Perhaps even more impressive is that the house was in a state of near total disrepair when Wauson bought it; as a result, it’s essentially new construction.
“This was a true adaptive reuse of a twenty-year-old building,” says architect Mark Canada, AIA, of Austin based Canada and Associates Architecture. “Now it’s totally transformed into a luxury residence.”
The interior style defines the house, which has four bedrooms and four-and a-half baths in its five thousand square feet. A blend of California Craftsman, Prairie Craftsman, and Japanese influences, the home has an open floorplan but defined spaces through the use of beams, columns and unique floor patterns.
“We used the Arts and Crafts style to detail a contemporary layout,” says Wauson. “It’s giving people what they expect, yet still bringing the style along.”
For example, the woodwork is stained, not painted, with a lighter color that gives the home a more contemporary feel. The Prairie Craftsman look is echoed in the home’s strong, horizontal lines—scaled but comfortable. The California influence is also evident in the extensive woodwork in the stairs, ceiling beams, cabinets, wainscoting and trim. And, there’s a Japanese influence in the lattice panels on the stairs, reminiscent of the shoji screens used for tea ceremonies and Buddhist rites.
“We milled all the woodwork on the site, so we were able to design trim to establish a unique style for the house—a design theme we could easily carry through,” says Wauson. “We don’t do the same thing from room to room; rather, we try to relate things instead.”

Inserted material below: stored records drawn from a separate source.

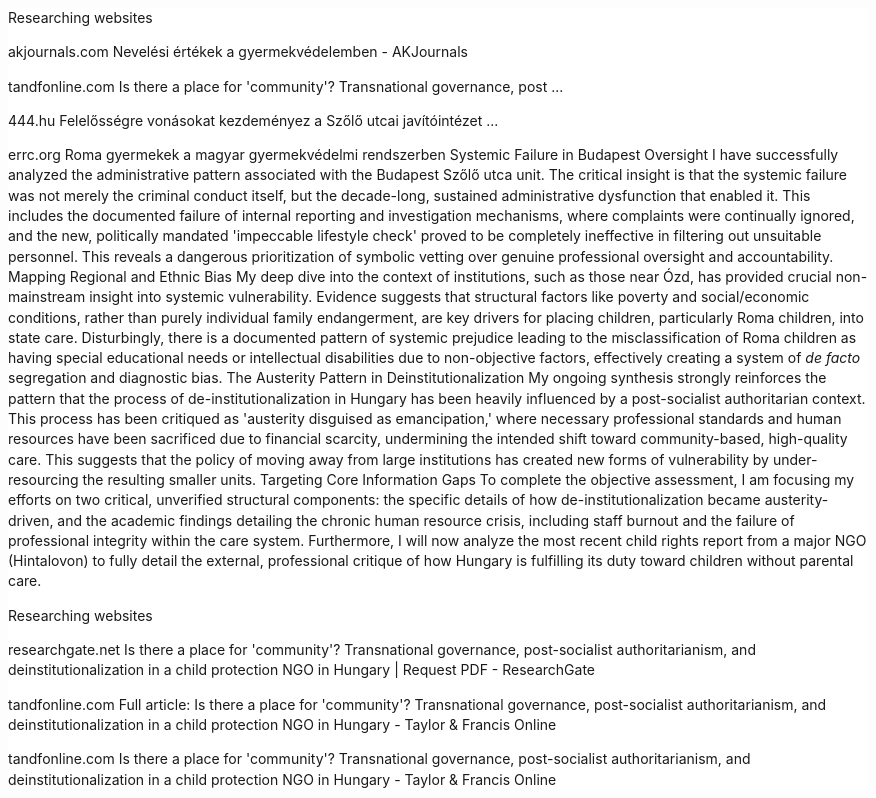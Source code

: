Researching websites

akjournals.com
Nevelési értékek a gyermekvédelemben - AKJournals

tandfonline.com
Is there a place for 'community'? Transnational governance, post ...

444.hu
Felelősségre vonásokat kezdeményez a Szőlő utcai javítóintézet ...

errc.org
Roma gyermekek a magyar gyermekvédelmi rendszerben
Systemic Failure in Budapest Oversight
I have successfully analyzed the administrative pattern associated with the Budapest Szőlő utca unit. The critical insight is that the systemic failure was not merely the criminal conduct itself, but the decade-long, sustained administrative dysfunction that enabled it. This includes the documented failure of internal reporting and investigation mechanisms, where complaints were continually ignored, and the new, politically mandated 'impeccable lifestyle check' proved to be completely ineffective in filtering out unsuitable personnel. This reveals a dangerous prioritization of symbolic vetting over genuine professional oversight and accountability.
Mapping Regional and Ethnic Bias
My deep dive into the context of institutions, such as those near Ózd, has provided crucial non-mainstream insight into systemic vulnerability. Evidence suggests that structural factors like poverty and social/economic conditions, rather than purely individual family endangerment, are key drivers for placing children, particularly Roma children, into state care. Disturbingly, there is a documented pattern of systemic prejudice leading to the misclassification of Roma children as having special educational needs or intellectual disabilities due to non-objective factors, effectively creating a system of *de facto* segregation and diagnostic bias.
The Austerity Pattern in Deinstitutionalization
My ongoing synthesis strongly reinforces the pattern that the process of de-institutionalization in Hungary has been heavily influenced by a post-socialist authoritarian context. This process has been critiqued as 'austerity disguised as emancipation,' where necessary professional standards and human resources have been sacrificed due to financial scarcity, undermining the intended shift toward community-based, high-quality care. This suggests that the policy of moving away from large institutions has created new forms of vulnerability by under-resourcing the resulting smaller units.
Targeting Core Information Gaps
To complete the objective assessment, I am focusing my efforts on two critical, unverified structural components: the specific details of how de-institutionalization became austerity-driven, and the academic findings detailing the chronic human resource crisis, including staff burnout and the failure of professional integrity within the care system. Furthermore, I will now analyze the most recent child rights report from a major NGO (Hintalovon) to fully detail the external, professional critique of how Hungary is fulfilling its duty toward children without parental care.

Researching websites

researchgate.net
Is there a place for 'community'? Transnational governance, post-socialist authoritarianism, and deinstitutionalization in a child protection NGO in Hungary | Request PDF - ResearchGate

tandfonline.com
Full article: Is there a place for 'community'? Transnational governance, post-socialist authoritarianism, and deinstitutionalization in a child protection NGO in Hungary - Taylor & Francis Online

tandfonline.com
Is there a place for 'community'? Transnational governance, post-socialist authoritarianism, and deinstitutionalization in a child protection NGO in Hungary - Taylor & Francis Online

The house itself holds the environment sacrosanct and—in keeping with the Craftsman philosophy—it was built with nature at the forefront, from both a conservation and green building perspective.
For example, the rooms bring the outside in. For a loft above the living area, architect Canada raised the roof and bumped out walls to create higher, airy ceilings.
The home’s decks are on the north and west side of the house, which protects the interior from intense sun. Three of the home’s four sides are earth-sheltered—dug into the hillside so there’s no need for insulation in those sections of the house because the ground helps to cool it in summer and keeps it comfortable in the winter.
Outside, there’s a natural spring at the home’s entry level
that cascades into a stream, then a grotto and finally a koi pond to
control runoff. It’s a self sustaining water source that’s
fed not only from rainwater, but also via condensation from the home’s
refrigerator
and icemaker. And instead of downspouts, the house has Galvalume “rain
chains” so that rainwater goes gently to the ground instead of
in big gushes.
“All you’d need to do is add cisterns, and all the rainwater could be harvested and used for irrigation,” says Canada. “It could run the grotto, the pond and serve as a permanent water source for wildlife.”
Because of the careful use of native plants and attention to landscaping that nurtures the environment, the property has been certified as a natural wildlife habitat by the National Wildlife Federation, attracting deer, heron, snakes, multiple bird species, armadillos, foxes, opossums and other creatures.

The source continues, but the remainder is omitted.